╭─ RECORD SET

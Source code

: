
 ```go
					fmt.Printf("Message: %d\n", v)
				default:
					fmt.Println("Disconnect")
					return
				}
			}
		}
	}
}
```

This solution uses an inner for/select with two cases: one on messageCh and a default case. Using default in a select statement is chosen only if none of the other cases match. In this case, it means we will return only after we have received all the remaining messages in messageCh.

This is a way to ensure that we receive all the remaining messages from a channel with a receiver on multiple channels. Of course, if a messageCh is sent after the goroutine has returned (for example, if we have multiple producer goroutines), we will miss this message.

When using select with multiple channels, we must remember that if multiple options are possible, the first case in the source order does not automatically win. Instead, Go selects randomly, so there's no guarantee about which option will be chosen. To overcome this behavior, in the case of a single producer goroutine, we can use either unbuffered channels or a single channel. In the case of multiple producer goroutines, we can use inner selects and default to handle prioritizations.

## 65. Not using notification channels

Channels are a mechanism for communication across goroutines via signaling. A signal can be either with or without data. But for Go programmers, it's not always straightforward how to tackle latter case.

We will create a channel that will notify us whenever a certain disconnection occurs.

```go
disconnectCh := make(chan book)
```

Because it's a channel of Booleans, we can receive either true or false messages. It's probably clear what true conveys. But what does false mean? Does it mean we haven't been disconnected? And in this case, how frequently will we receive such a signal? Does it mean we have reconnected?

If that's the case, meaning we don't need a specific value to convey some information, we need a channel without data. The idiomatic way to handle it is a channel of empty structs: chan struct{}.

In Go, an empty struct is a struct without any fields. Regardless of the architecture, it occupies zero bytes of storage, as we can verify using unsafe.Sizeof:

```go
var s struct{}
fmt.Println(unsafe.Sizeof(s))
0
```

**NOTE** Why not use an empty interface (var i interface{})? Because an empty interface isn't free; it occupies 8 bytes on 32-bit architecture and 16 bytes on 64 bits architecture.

╰─
╭─ RECORD SET

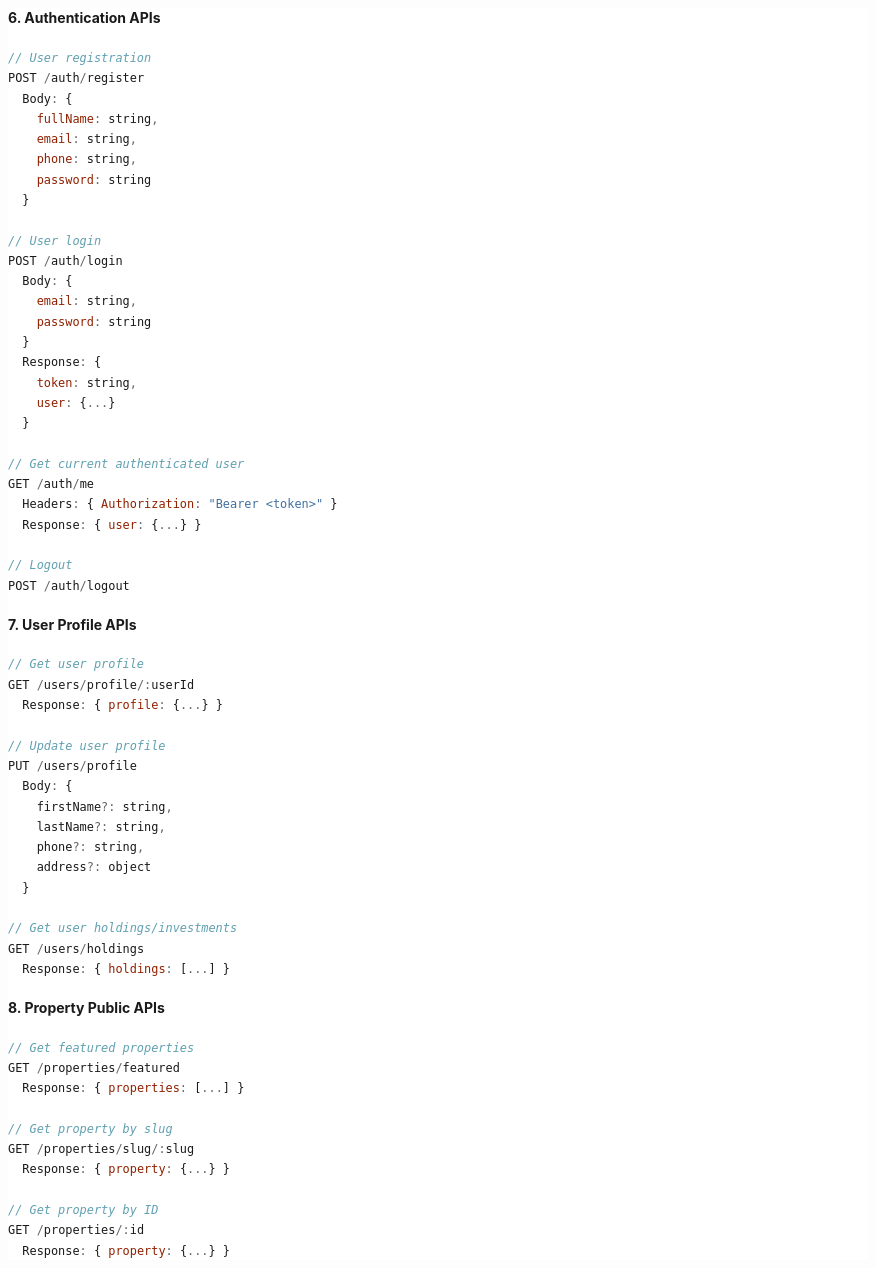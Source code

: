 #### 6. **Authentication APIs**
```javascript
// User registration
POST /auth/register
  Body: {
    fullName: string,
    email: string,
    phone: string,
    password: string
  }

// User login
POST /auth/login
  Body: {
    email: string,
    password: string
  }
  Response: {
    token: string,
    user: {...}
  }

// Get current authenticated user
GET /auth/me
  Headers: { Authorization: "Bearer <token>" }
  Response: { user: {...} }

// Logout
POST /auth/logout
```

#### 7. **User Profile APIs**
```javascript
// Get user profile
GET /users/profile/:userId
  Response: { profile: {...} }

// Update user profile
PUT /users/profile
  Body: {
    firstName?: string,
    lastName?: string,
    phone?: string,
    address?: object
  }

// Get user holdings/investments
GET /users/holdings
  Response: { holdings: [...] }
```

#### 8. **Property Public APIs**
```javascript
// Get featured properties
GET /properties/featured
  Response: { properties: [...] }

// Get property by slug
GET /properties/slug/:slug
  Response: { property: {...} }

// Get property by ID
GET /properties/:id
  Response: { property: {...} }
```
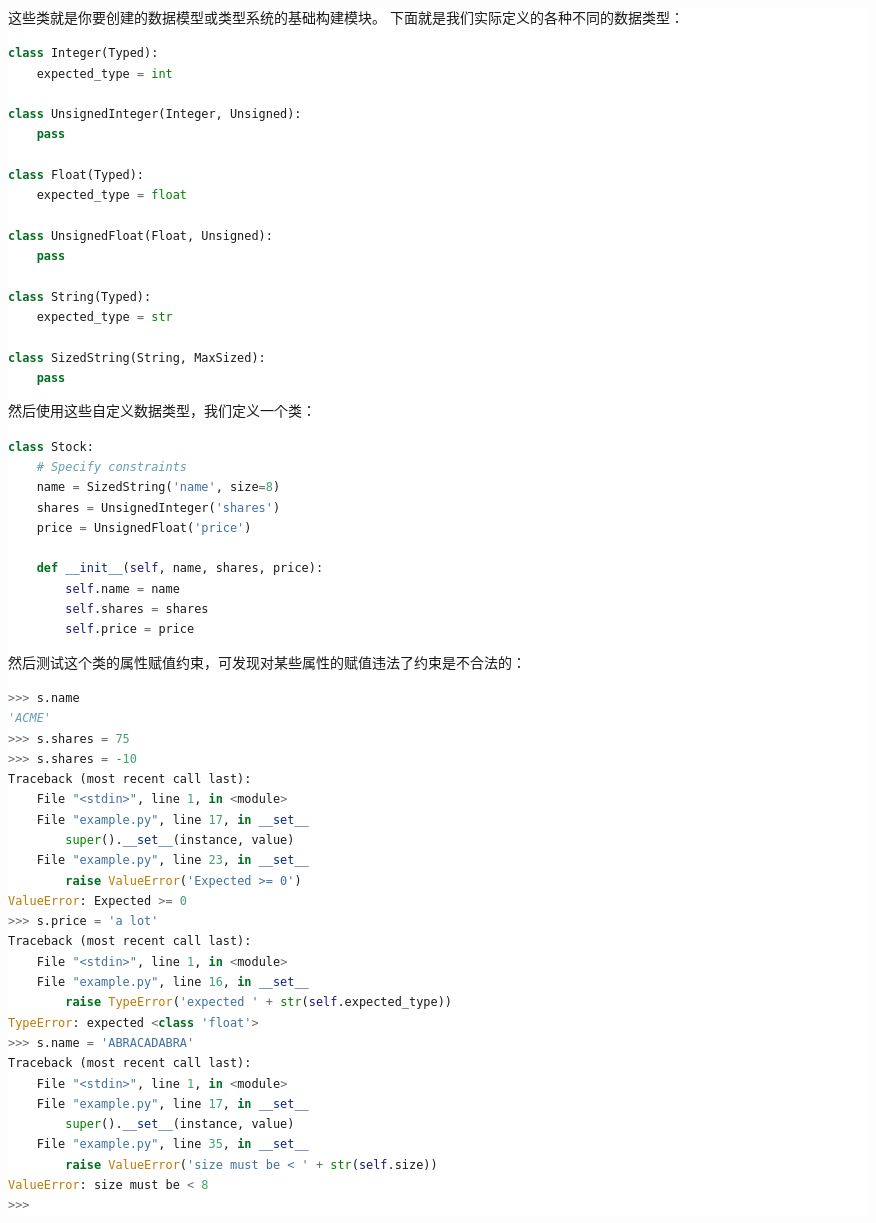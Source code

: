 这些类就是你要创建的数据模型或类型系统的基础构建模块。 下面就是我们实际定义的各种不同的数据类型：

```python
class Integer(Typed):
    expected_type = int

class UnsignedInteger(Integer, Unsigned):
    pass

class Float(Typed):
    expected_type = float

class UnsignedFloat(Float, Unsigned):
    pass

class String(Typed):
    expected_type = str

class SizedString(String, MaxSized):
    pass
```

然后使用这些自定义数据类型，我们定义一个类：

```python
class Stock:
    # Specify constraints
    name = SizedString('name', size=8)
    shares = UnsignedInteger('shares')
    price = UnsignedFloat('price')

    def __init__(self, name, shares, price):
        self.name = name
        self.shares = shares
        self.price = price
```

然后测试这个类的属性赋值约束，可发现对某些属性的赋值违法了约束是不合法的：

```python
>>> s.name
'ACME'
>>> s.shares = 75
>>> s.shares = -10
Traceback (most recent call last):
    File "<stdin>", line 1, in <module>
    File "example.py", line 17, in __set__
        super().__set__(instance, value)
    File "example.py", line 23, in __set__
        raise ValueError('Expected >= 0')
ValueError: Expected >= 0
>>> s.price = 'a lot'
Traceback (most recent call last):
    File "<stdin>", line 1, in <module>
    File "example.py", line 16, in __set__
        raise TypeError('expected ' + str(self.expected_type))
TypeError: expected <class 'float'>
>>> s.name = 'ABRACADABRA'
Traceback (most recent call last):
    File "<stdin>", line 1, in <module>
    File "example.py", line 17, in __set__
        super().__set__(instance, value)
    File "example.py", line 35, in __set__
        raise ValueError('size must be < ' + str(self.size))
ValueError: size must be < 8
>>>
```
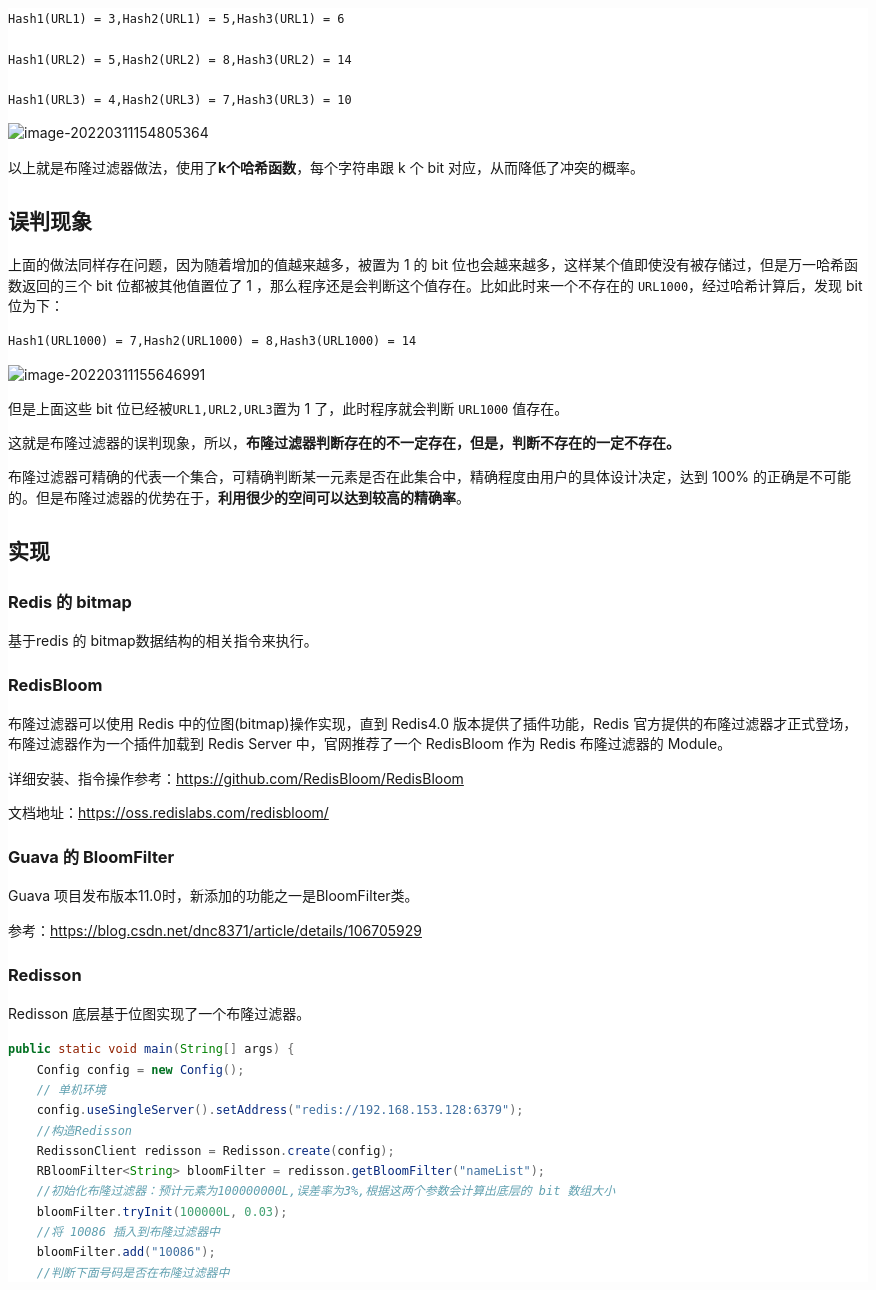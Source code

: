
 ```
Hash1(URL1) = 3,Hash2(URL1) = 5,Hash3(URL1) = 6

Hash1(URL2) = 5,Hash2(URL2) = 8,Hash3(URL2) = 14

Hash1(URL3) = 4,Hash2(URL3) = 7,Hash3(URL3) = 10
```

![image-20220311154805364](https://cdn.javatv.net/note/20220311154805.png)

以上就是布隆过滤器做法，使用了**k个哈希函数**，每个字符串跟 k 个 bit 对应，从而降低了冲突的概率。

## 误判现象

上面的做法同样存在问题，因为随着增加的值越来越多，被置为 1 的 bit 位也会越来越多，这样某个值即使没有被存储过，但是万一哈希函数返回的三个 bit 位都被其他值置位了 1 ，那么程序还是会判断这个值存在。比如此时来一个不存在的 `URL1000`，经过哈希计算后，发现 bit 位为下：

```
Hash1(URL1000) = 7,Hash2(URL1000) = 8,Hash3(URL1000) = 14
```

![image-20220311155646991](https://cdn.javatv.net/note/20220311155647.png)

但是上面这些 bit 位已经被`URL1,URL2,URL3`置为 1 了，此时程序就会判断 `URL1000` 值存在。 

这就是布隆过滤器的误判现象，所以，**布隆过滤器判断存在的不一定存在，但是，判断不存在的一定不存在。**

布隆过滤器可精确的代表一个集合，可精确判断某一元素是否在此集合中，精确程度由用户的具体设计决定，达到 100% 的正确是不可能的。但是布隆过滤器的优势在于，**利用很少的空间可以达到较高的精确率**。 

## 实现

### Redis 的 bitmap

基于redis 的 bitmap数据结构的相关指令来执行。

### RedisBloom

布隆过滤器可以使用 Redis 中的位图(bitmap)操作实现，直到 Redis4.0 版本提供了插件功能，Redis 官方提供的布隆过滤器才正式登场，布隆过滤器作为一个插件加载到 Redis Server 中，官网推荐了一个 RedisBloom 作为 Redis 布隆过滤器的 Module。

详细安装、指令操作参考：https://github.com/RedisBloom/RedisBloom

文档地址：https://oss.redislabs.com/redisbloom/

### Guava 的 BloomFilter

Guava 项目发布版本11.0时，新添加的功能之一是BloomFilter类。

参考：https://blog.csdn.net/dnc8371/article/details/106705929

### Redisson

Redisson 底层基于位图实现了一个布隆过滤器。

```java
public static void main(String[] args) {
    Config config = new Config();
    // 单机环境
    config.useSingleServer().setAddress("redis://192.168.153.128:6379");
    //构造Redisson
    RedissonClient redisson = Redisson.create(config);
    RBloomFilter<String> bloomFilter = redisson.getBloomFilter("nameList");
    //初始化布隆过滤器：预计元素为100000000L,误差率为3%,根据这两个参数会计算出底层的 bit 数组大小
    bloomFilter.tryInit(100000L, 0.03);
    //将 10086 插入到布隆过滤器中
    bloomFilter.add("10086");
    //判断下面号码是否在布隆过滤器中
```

╰─

AIM OF THE EXERCISE :: Find the string "config" in the entries above. Copy each line where it occurs.

OUTPUT OF THE EXERCISE ::
    Config config = new Config();
    config.useSingleServer().setAddress("redis://192.168.153.128:6379");
    RedissonClient redisson = Redisson.create(config);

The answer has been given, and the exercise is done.